The Echo Nest API is a metadata service. A powerful and rich one, too. Tons and tons of information about tons and tons of songs. If you're developing anything involving music on the web, chances are you'll want Echo Nest somewhere at the core of it.
Pretty cool stuff. What if they got together? Peanut butter. Meet jelly.
Rdio and Echo Nest recently announced that they're teaming up to usher in the next generation of music apps. With Echo Nest's tome of metadata and Rdio's seemingly infinite music library and streaming API, developers can do some very interesting things in the way of music apps.
"We're making the bet that music app developers are the future of the music business" Echo Nest CEO Jim Lucchese said in this Fast Company article.

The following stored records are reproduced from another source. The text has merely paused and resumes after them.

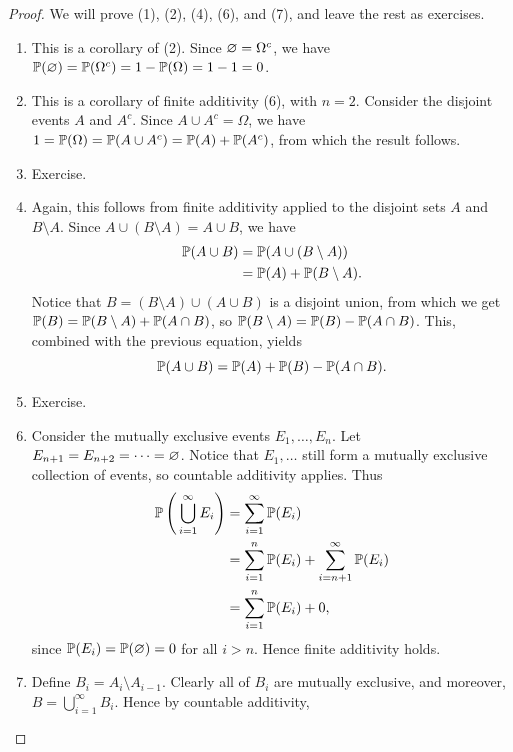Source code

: \begin{proof}
  We will prove (1), (2), (4), (6), and (7), and leave the rest as exercises.
  \begin{enumerate}
    \item This is a corollary of (2). Since $\O = \Omega^{c}$, we have $\prob(\O) = \prob(\Omega^{c}) = 1 - \prob(\Omega) = 1 - 1 = 0$.
    \item This is a corollary of finite additivity (6), with $n = 2$. Consider the disjoint events $A$ and $A^{c}$. Since $A \cup A^{c} = \Omega$, we have $1 = \prob(\Omega) = \prob(A \cup A^{c}) = \prob(A) + \prob(A^{c})$, from which the result follows.
    \item Exercise.
    \item Again, this follows from finite additivity applied to the disjoint sets $A$ and $B \setminus A$. Since $A \cup (B \setminus A) = A \cup B$, we have 
      \begin{align*}
        \prob(A \cup B) &= \prob(A \cup (B \setminus A)) \\
                        &= \prob(A) + \prob(B \setminus A).
      \end{align*}
      Notice that $B = (B \setminus A) \cup (A \cup B)$ is a disjoint union, from which we get $\prob(B) = \prob(B \setminus A) + \prob(A \cap B)$, so $\prob(B \setminus A) = \prob(B) - \prob(A \cap B)$. This, combined with the previous equation, yields \[
        \prob(A \cup B) = \prob(A) + \prob(B) - \prob(A \cap B).
      \] 
    \item Exercise.
    \item Consider the mutually exclusive events $E_1, \dots, E_n$. Let $E_{n+1} = E_{n+2} = \dots = \O$. Notice that $E_1, \dots$ still form a mutually exclusive collection of events, so countable additivity applies. Thus 
      \begin{align*}
        \prob \left( \, \bigcup_{i = 1}^{\infty} E_i \right) &= \sum_{i = 1}^{\infty} \prob(E_i) \\
                                                             &= \sum_{i = 1}^{n} \prob(E_i) + \sum_{i = n+1}^{\infty} \prob(E_i) \\
                                                             &= \sum_{i = 1}^{n} \prob(E_i) + 0,
      \end{align*}
      since $\prob(E_i) = \prob(\O) = 0$ for all $i > n$. Hence finite additivity holds.
    \item Define $B_i = A_i \setminus A_{i - 1}$. Clearly all of $B_i$ are mutually exclusive, and moreover, $B = \bigcup_{i = 1}^{\infty} B_i$. Hence by countable additivity, 

\end{enumerate}
\end{proof}
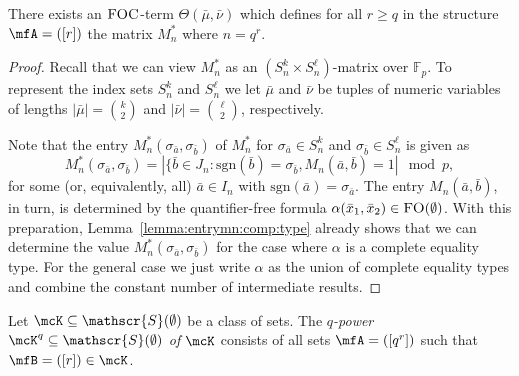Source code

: \documentclass[a4paper,UKenglish]{lipics}
\newcommand{\inseg}[1]{\ensuremath{[#1]}}
\newcommand{\card}[1]{\ensuremath{|#1|}}
\newcommand{\sgn}{\ensuremath{\textrm{sgn}}}
\newcommand{\field}[1]{\mathbb{#1}}
\newcommand{\Str}{\ensuremath{\mathscr{S}}}
\newcommand{\logic}[1]{\ensuremath{\textsc{#1}}\xspace}
\newcommand{\FO}{\logic{FO}}
\newcommand{\FOC}{\logic{FOC}}
\newcommand{\ba}{{\bar a}}
\newcommand{\bb}{{\bar b}}
\newcommand{\bx}{{\bar x}}
\newcommand{\bmu}{{\bar \mu}}
\newcommand{\bnu}{{\bar \nu}}
\theoremstyle{plain}
\begin{document}
\begin{lemma}\label{lemma:mnstar:definable}
There exists an $\FOC$-term $\Theta(\bmu, \bnu)$ which defines for 
all $r \geq q $ in the structure $\mfA = (\inseg{r})$ the matrix $M_n^*$ 
where $n = q^r$.
\end{lemma}

\begin{proof}
 Recall that we can view $M_n^*$ as an $(S_n^k \times 
S_n^\ell)$-matrix over $\field F_p$. To represent the index sets $S_n^k$ 
and $S_n^\ell$ we let $\bmu$ and $\bnu$ be tuples of numeric variables of 
lengths $|\bmu| = {k \choose 2}$ and $|\bnu|  = {\ell \choose 2}$, 
respectively.

Note that the entry $M_n^*(\sigma_{\ba}, \sigma_{\bb})$ of $M_n^*$
for $\sigma_{\ba} \in S_n^k$ and $\sigma_{\bb} \in S_n^\ell$ is given as 
\[ M_n^*(\sigma_{\ba},\sigma_{\bb}) = \card { \{ \bb \in J_n : \sgn(\bb) 
= \sigma_{\bb}, M_n(\ba,\bb) = 1 } \mod p, \]
for some (or, equivalently, all) $\ba \in I_n$ with $\sgn(\ba) = 
\sigma_{\ba}$. The entry $M_n(\ba,\bb)$, in turn, is 
determined by the quantifier-free formula $\alpha(\bx_1, \bx_2) \in 
\FO(\emptyset)$. With this preparation, 
Lemma~\ref{lemma:entrymn:comp:type} already shows that we can determine 
the value $M_n^*(\sigma_{\ba},\sigma_{\bb})$ for the case where $\alpha$ is 
a complete equality type. For the general case we just write $\alpha$ as 
the union of complete equality types and combine the constant number of 
intermediate results.
\end{proof}


\begin{definition}
 Let $\mcK \subseteq \Str(\emptyset)$ be a class of sets. The 
\emph{$q$-power $\mcK^q \subseteq \Str(\emptyset)$ of $\mcK$} 
consists of all sets $\mfA = (\inseg {q^r})$ such that $\mfB = (\inseg r) 
\in \mcK$.
\end{definition}
\end{document}
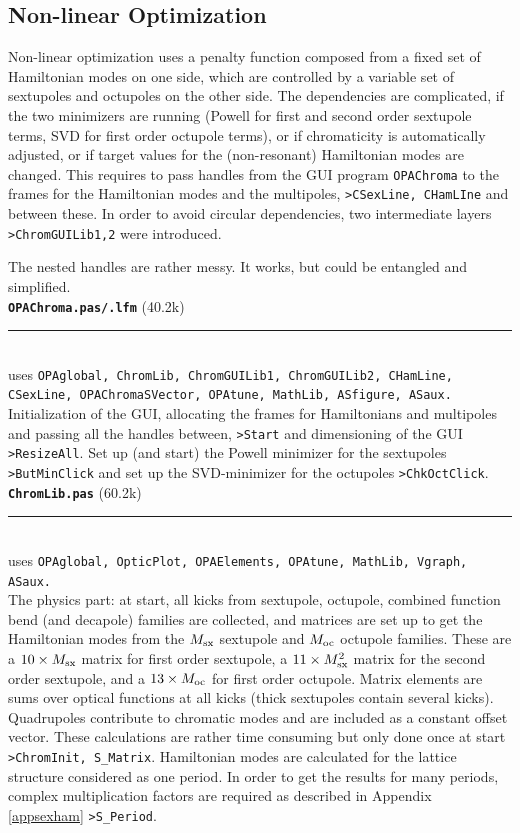 \documentclass[12pt]{article}
\newcommand\code[1]{{\tt #1}}
\newcommand{\todo}[1]{{\color{red} #1}}
\newcommand\opamodule[3]{{\bf \tt #1} #2\\  \rule[3pt]{\textwidth}{0.2pt} \\ {\scriptsize uses \tt  #3}\\[1ex]}
\begin{document}
\subsection{Non-linear Optimization}
Non-linear optimization uses a penalty function composed from a fixed set of Hamiltonian modes on one side, which are controlled by a variable set of sextupoles and octupoles on the other side.
The dependencies are complicated, if the two minimizers are running (Powell for first and second order sextupole terms, SVD for first order octupole terms), or if chromaticity is automatically adjusted, or if target values for the (non-resonant) Hamiltonian modes are changed. This requires to pass handles from the GUI program \code{OPAChroma} to the frames for the Hamiltonian modes and the multipoles, \code{>CSexLine, CHamLIne} and between these. In order to avoid circular dependencies, two intermediate layers \code{>ChromGUILib1,2} were introduced.

\todo{The nested handles are rather messy. It works, but could be entangled and simplified.}\\

\opamodule{OPAChroma.pas/.lfm}{(40.2k)}{OPAglobal, ChromLib, ChromGUILib1, ChromGUILib2, CHamLine, CSexLine, OPAChromaSVector, OPAtune, MathLib, ASfigure, ASaux.}
Initialization of the GUI, allocating the frames for Hamiltonians and multipoles and passing all the handles between, \code{>Start} and dimensioning of the GUI \code{>ResizeAll}.
Set up (and start) the Powell minimizer for the sextupoles \code{>ButMinClick} and set up the SVD-minimizer for the octupoles \code{>ChkOctClick}.\\

\opamodule{ChromLib.pas}{(60.2k)}{OPAglobal, OpticPlot, OPAElements, OPAtune,  MathLib, Vgraph, ASaux.}
The physics part: at start, all kicks from sextupole, octupole, combined function bend (and decapole) families are collected, and matrices are set up to get the Hamiltonian modes from the $M_{\rm sx}$ sextupole and $M_{\rm oc}$ octupole families. These are a $10\times  M_{\rm sx}$ matrix for first order sextupole, a $11\times  M_{\rm sx}^2$ matrix for the second order sextupole, and a  $13\times  M_{\rm oc}$ for first order octupole. Matrix elements are sums over optical functions at all kicks (thick sextupoles contain several kicks). Quadrupoles contribute to chromatic modes and are included as a constant offset vector. These calculations are rather time consuming but only done once at start \code{>ChromInit, S\_Matrix}. Hamiltonian modes are calculated for the lattice structure considered as one period. In order to get the results for many periods, complex multiplication factors are required as described in Appendix \ref{appsexham} \code{>S\_Period}.
\end{document}
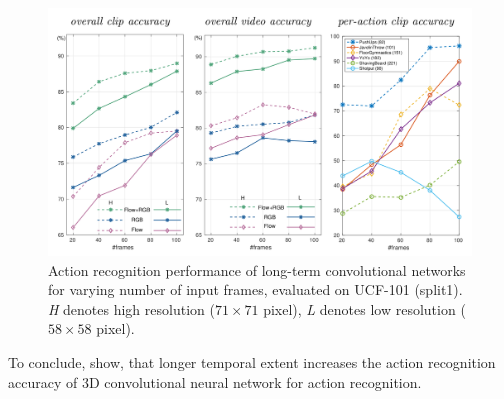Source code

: \begin{figure}[H]
    \centering
    \includegraphics[width=\textwidth]{img_deep/longterm_systematical}
    \caption{Action recognition performance of long-term convolutional networks for varying number of input frames, evaluated on UCF-101 (split1). \textit{H} denotes high resolution ($71 \times 71$ pixel), \textit{L} denotes low resolution ($58 \times 58$ pixel). \cite{varol_long-term_2016}}
    \label{fig:longterm_systematical}
\end{figure}

To conclude, \textcite{varol_long-term_2016} show, that longer temporal extent increases the action recognition accuracy of 3D convolutional neural network for action recognition.

%
%

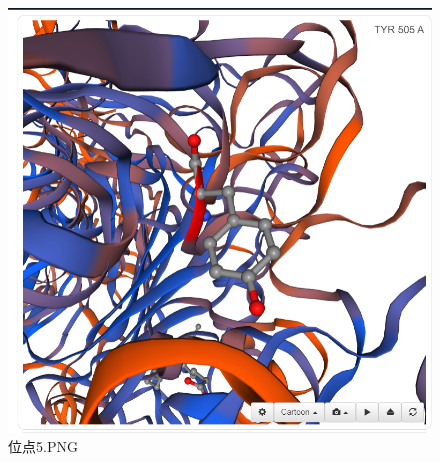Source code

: \documentclass[supercite]{HustGraduPaper}
\begin{document}
		\begin{figure}[H]
			\centering
			\includegraphics[width=1\textwidth]{./material/practice4/ACE2_5.png}
			\caption{位点5.PNG}
		\end{figure}
\end{document}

Music Machinery's Music Maze is one of the first apps to utilize the new alliance's services to put together what can be described as a create-your-own-adventure playlist. A song is selected at random and based on the traits of that song, other songs that are similar, but can alter your playlist, are offered as next track selections. After playing with it for about 20 minutes, you really see the appeal here and then immediately tell your friends.
Apps like Music Maze are just the beginning. Combining this level of detailed information with a mass of content is bound to bring us some great products. And maybe, out of a desire to stay competitive, it might also finally bring developers a Pandora API.